_What you will do_
Nothing in the records may be left out or altered; reproduce them all exactly.

_Provided material_
***
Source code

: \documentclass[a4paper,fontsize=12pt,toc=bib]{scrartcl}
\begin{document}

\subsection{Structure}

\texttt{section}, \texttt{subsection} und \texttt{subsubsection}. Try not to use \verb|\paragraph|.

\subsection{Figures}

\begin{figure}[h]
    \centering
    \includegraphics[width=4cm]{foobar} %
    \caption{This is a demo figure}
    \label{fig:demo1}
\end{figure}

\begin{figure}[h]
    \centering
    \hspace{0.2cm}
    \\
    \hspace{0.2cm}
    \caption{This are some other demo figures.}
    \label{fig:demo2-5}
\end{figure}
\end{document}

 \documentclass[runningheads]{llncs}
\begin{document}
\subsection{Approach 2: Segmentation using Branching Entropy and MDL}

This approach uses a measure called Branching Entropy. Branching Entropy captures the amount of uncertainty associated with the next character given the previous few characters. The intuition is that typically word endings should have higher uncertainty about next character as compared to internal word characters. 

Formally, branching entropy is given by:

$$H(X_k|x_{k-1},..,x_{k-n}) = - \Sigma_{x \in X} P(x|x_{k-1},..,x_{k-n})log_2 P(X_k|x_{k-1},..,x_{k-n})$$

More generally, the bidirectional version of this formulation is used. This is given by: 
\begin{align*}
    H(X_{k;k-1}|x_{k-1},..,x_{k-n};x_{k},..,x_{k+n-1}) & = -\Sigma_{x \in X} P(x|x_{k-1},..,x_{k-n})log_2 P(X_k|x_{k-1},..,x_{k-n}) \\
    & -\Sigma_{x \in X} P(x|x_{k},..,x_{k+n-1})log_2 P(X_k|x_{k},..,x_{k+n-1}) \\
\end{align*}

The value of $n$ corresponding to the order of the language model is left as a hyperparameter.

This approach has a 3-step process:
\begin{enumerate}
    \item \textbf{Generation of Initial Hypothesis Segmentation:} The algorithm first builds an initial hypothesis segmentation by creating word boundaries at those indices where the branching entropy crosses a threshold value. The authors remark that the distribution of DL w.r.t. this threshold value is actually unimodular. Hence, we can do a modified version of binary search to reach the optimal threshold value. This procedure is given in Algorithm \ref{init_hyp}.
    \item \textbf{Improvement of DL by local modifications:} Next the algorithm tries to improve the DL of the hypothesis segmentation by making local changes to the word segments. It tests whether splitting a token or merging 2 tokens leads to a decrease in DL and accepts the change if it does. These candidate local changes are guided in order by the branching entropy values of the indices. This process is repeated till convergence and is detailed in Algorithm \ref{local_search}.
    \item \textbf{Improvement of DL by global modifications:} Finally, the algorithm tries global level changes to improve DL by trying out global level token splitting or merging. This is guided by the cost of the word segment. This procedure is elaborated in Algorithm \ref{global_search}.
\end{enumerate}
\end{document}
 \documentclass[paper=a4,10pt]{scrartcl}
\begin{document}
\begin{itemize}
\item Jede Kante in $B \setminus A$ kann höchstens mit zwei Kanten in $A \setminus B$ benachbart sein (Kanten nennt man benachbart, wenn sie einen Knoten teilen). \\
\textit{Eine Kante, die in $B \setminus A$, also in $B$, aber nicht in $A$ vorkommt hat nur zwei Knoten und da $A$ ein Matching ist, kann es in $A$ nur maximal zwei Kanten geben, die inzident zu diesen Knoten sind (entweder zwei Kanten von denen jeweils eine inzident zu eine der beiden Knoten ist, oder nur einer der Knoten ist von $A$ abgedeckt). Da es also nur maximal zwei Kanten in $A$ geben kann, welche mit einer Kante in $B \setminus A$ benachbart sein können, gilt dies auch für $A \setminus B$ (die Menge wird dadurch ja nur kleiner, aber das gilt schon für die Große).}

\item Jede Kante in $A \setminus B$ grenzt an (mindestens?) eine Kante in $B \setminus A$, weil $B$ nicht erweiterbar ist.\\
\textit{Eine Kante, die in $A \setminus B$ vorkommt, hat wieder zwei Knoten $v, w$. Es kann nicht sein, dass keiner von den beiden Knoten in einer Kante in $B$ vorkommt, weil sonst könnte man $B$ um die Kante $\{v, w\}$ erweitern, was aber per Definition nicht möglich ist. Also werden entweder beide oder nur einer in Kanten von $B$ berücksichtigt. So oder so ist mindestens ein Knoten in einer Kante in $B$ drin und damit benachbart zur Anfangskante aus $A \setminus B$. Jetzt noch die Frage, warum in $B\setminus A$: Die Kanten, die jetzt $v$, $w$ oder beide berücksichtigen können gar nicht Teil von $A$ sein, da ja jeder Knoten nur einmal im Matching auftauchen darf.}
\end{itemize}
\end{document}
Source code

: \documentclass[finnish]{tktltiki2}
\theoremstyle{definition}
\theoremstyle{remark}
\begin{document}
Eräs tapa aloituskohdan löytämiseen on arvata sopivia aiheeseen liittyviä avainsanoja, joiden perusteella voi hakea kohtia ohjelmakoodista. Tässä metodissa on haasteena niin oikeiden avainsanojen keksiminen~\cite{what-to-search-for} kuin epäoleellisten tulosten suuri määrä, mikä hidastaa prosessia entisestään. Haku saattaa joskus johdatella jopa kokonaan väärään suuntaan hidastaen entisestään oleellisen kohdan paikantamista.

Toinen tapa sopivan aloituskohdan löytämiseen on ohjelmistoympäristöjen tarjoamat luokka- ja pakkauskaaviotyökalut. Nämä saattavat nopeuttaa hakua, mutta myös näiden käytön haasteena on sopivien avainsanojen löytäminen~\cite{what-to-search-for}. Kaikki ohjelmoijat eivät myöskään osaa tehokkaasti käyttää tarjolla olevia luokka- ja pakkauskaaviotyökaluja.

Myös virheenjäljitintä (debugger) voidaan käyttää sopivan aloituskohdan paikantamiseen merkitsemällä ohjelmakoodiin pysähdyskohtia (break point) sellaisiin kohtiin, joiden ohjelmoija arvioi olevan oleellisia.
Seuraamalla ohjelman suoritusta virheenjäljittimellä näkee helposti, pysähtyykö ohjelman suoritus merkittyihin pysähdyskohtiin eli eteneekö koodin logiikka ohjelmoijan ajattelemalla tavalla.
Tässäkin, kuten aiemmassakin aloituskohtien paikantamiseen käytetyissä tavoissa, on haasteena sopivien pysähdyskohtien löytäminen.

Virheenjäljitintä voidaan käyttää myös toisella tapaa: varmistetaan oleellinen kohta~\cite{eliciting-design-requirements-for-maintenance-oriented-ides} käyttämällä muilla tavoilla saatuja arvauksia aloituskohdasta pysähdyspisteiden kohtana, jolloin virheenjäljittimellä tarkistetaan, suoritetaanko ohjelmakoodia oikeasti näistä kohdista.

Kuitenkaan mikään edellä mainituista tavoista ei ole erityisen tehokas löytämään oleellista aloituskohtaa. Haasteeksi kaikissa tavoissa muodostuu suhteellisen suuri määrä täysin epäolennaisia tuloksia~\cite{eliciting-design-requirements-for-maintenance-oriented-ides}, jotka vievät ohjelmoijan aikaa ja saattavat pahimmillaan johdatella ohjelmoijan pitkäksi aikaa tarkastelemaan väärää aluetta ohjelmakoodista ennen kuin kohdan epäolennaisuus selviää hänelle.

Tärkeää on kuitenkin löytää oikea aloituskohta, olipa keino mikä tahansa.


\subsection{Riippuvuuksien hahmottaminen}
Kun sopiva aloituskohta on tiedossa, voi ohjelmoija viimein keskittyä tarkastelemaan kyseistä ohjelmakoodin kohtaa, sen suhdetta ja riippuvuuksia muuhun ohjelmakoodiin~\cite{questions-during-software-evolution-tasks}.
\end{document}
***
_Problem solution_
Source code

: \documentclass[a4paper,fontsize=12pt,toc=bib]{scrartcl}
\begin{document}

\subsection{Structure}

\texttt{section}, \texttt{subsection} und \texttt{subsubsection}. Try not to use \verb|\paragraph|.

\subsection{Figures}

\begin{figure}[h]
    \centering
    \includegraphics[width=4cm]{foobar} %
    \caption{This is a demo figure}
    \label{fig:demo1}
\end{figure}

\begin{figure}[h]
    \centering
    \hspace{0.2cm}
    \\
    \hspace{0.2cm}
    \caption{This are some other demo figures.}
    \label{fig:demo2-5}
\end{figure}
\end{document}

 \documentclass[runningheads]{llncs}
\begin{document}
\subsection{Approach 2: Segmentation using Branching Entropy and MDL}

This approach uses a measure called Branching Entropy. Branching Entropy captures the amount of uncertainty associated with the next character given the previous few characters. The intuition is that typically word endings should have higher uncertainty about next character as compared to internal word characters. 

Formally, branching entropy is given by:

$$H(X_k|x_{k-1},..,x_{k-n}) = - \Sigma_{x \in X} P(x|x_{k-1},..,x_{k-n})log_2 P(X_k|x_{k-1},..,x_{k-n})$$

More generally, the bidirectional version of this formulation is used. This is given by: 
\begin{align*}
    H(X_{k;k-1}|x_{k-1},..,x_{k-n};x_{k},..,x_{k+n-1}) & = -\Sigma_{x \in X} P(x|x_{k-1},..,x_{k-n})log_2 P(X_k|x_{k-1},..,x_{k-n}) \\
    & -\Sigma_{x \in X} P(x|x_{k},..,x_{k+n-1})log_2 P(X_k|x_{k},..,x_{k+n-1}) \\
\end{align*}

The value of $n$ corresponding to the order of the language model is left as a hyperparameter.

This approach has a 3-step process:
\begin{enumerate}
    \item \textbf{Generation of Initial Hypothesis Segmentation:} The algorithm first builds an initial hypothesis segmentation by creating word boundaries at those indices where the branching entropy crosses a threshold value. The authors remark that the distribution of DL w.r.t. this threshold value is actually unimodular. Hence, we can do a modified version of binary search to reach the optimal threshold value. This procedure is given in Algorithm \ref{init_hyp}.
    \item \textbf{Improvement of DL by local modifications:} Next the algorithm tries to improve the DL of the hypothesis segmentation by making local changes to the word segments. It tests whether splitting a token or merging 2 tokens leads to a decrease in DL and accepts the change if it does. These candidate local changes are guided in order by the branching entropy values of the indices. This process is repeated till convergence and is detailed in Algorithm \ref{local_search}.
    \item \textbf{Improvement of DL by global modifications:} Finally, the algorithm tries global level changes to improve DL by trying out global level token splitting or merging. This is guided by the cost of the word segment. This procedure is elaborated in Algorithm \ref{global_search}.
\end{enumerate}
\end{document}
 \documentclass[paper=a4,10pt]{scrartcl}
\begin{document}
\begin{itemize}
\item Jede Kante in $B \setminus A$ kann höchstens mit zwei Kanten in $A \setminus B$ benachbart sein (Kanten nennt man benachbart, wenn sie einen Knoten teilen). \\
\textit{Eine Kante, die in $B \setminus A$, also in $B$, aber nicht in $A$ vorkommt hat nur zwei Knoten und da $A$ ein Matching ist, kann es in $A$ nur maximal zwei Kanten geben, die inzident zu diesen Knoten sind (entweder zwei Kanten von denen jeweils eine inzident zu eine der beiden Knoten ist, oder nur einer der Knoten ist von $A$ abgedeckt). Da es also nur maximal zwei Kanten in $A$ geben kann, welche mit einer Kante in $B \setminus A$ benachbart sein können, gilt dies auch für $A \setminus B$ (die Menge wird dadurch ja nur kleiner, aber das gilt schon für die Große).}

\item Jede Kante in $A \setminus B$ grenzt an (mindestens?) eine Kante in $B \setminus A$, weil $B$ nicht erweiterbar ist.\\
\textit{Eine Kante, die in $A \setminus B$ vorkommt, hat wieder zwei Knoten $v, w$. Es kann nicht sein, dass keiner von den beiden Knoten in einer Kante in $B$ vorkommt, weil sonst könnte man $B$ um die Kante $\{v, w\}$ erweitern, was aber per Definition nicht möglich ist. Also werden entweder beide oder nur einer in Kanten von $B$ berücksichtigt. So oder so ist mindestens ein Knoten in einer Kante in $B$ drin und damit benachbart zur Anfangskante aus $A \setminus B$. Jetzt noch die Frage, warum in $B\setminus A$: Die Kanten, die jetzt $v$, $w$ oder beide berücksichtigen können gar nicht Teil von $A$ sein, da ja jeder Knoten nur einmal im Matching auftauchen darf.}
\end{itemize}
\end{document}
Source code

: \documentclass[finnish]{tktltiki2}
\theoremstyle{definition}
\theoremstyle{remark}
\begin{document}
Eräs tapa aloituskohdan löytämiseen on arvata sopivia aiheeseen liittyviä avainsanoja, joiden perusteella voi hakea kohtia ohjelmakoodista. Tässä metodissa on haasteena niin oikeiden avainsanojen keksiminen~\cite{what-to-search-for} kuin epäoleellisten tulosten suuri määrä, mikä hidastaa prosessia entisestään. Haku saattaa joskus johdatella jopa kokonaan väärään suuntaan hidastaen entisestään oleellisen kohdan paikantamista.

Toinen tapa sopivan aloituskohdan löytämiseen on ohjelmistoympäristöjen tarjoamat luokka- ja pakkauskaaviotyökalut. Nämä saattavat nopeuttaa hakua, mutta myös näiden käytön haasteena on sopivien avainsanojen löytäminen~\cite{what-to-search-for}. Kaikki ohjelmoijat eivät myöskään osaa tehokkaasti käyttää tarjolla olevia luokka- ja pakkauskaaviotyökaluja.

Myös virheenjäljitintä (debugger) voidaan käyttää sopivan aloituskohdan paikantamiseen merkitsemällä ohjelmakoodiin pysähdyskohtia (break point) sellaisiin kohtiin, joiden ohjelmoija arvioi olevan oleellisia.
Seuraamalla ohjelman suoritusta virheenjäljittimellä näkee helposti, pysähtyykö ohjelman suoritus merkittyihin pysähdyskohtiin eli eteneekö koodin logiikka ohjelmoijan ajattelemalla tavalla.
Tässäkin, kuten aiemmassakin aloituskohtien paikantamiseen käytetyissä tavoissa, on haasteena sopivien pysähdyskohtien löytäminen.

Virheenjäljitintä voidaan käyttää myös toisella tapaa: varmistetaan oleellinen kohta~\cite{eliciting-design-requirements-for-maintenance-oriented-ides} käyttämällä muilla tavoilla saatuja arvauksia aloituskohdasta pysähdyspisteiden kohtana, jolloin virheenjäljittimellä tarkistetaan, suoritetaanko ohjelmakoodia oikeasti näistä kohdista.

Kuitenkaan mikään edellä mainituista tavoista ei ole erityisen tehokas löytämään oleellista aloituskohtaa. Haasteeksi kaikissa tavoissa muodostuu suhteellisen suuri määrä täysin epäolennaisia tuloksia~\cite{eliciting-design-requirements-for-maintenance-oriented-ides}, jotka vievät ohjelmoijan aikaa ja saattavat pahimmillaan johdatella ohjelmoijan pitkäksi aikaa tarkastelemaan väärää aluetta ohjelmakoodista ennen kuin kohdan epäolennaisuus selviää hänelle.

Tärkeää on kuitenkin löytää oikea aloituskohta, olipa keino mikä tahansa.


\subsection{Riippuvuuksien hahmottaminen}
Kun sopiva aloituskohta on tiedossa, voi ohjelmoija viimein keskittyä tarkastelemaan kyseistä ohjelmakoodin kohtaa, sen suhdetta ja riippuvuuksia muuhun ohjelmakoodiin~\cite{questions-during-software-evolution-tasks}.
\end{document}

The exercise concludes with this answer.